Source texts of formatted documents
================

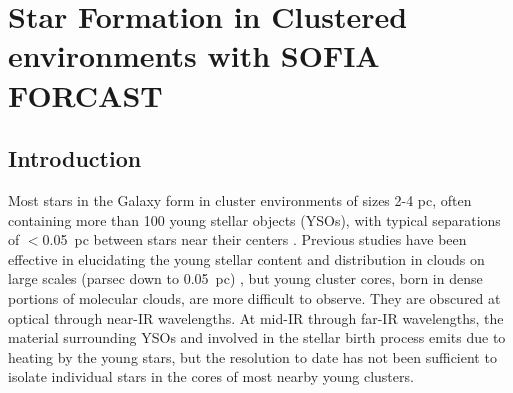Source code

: \chapter{Star Formation in Clustered environments with SOFIA FORCAST}

\label{chap:SOFIA}

\section{Introduction}
Most stars in the Galaxy form in cluster environments of sizes 2-4 pc, often containing more than 100 young stellar objects (YSOs), with typical separations of $<$0.05~pc between stars near their centers \citep{Porras:2003kxa, Allen:2007wqa, Gutermuth:2009gca}.
Previous studies have been effective in elucidating the young stellar content and distribution in clouds on large scales (parsec down to 0.05~pc) \citep{Evans-ARAA2012}, but young cluster cores, born in dense portions of molecular clouds, are more difficult to observe. They are obscured at optical through near-IR wavelengths. At mid-IR through far-IR wavelengths, the material surrounding YSOs and involved in the stellar birth process emits due to heating by the young stars, but the resolution to date has not been sufficient to isolate individual stars in the cores of most nearby young clusters.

================

-- Exercise details --
For this exercise, return the data above exactly and leave every picture out.

-- Answer for the task --
Source code

: \chapter{Star Formation in Clustered environments with SOFIA FORCAST}

\label{chap:SOFIA}

\section{Introduction}
Most stars in the Galaxy form in cluster environments of sizes 2-4 pc, often containing more than 100 young stellar objects (YSOs), with typical separations of $<$0.05~pc between stars near their centers \citep{Porras:2003kxa, Allen:2007wqa, Gutermuth:2009gca}.
Previous studies have been effective in elucidating the young stellar content and distribution in clouds on large scales (parsec down to 0.05~pc) \citep{Evans-ARAA2012}, but young cluster cores, born in dense portions of molecular clouds, are more difficult to observe. They are obscured at optical through near-IR wavelengths. At mid-IR through far-IR wavelengths, the material surrounding YSOs and involved in the stellar birth process emits due to heating by the young stars, but the resolution to date has not been sufficient to isolate individual stars in the cores of most nearby young clusters.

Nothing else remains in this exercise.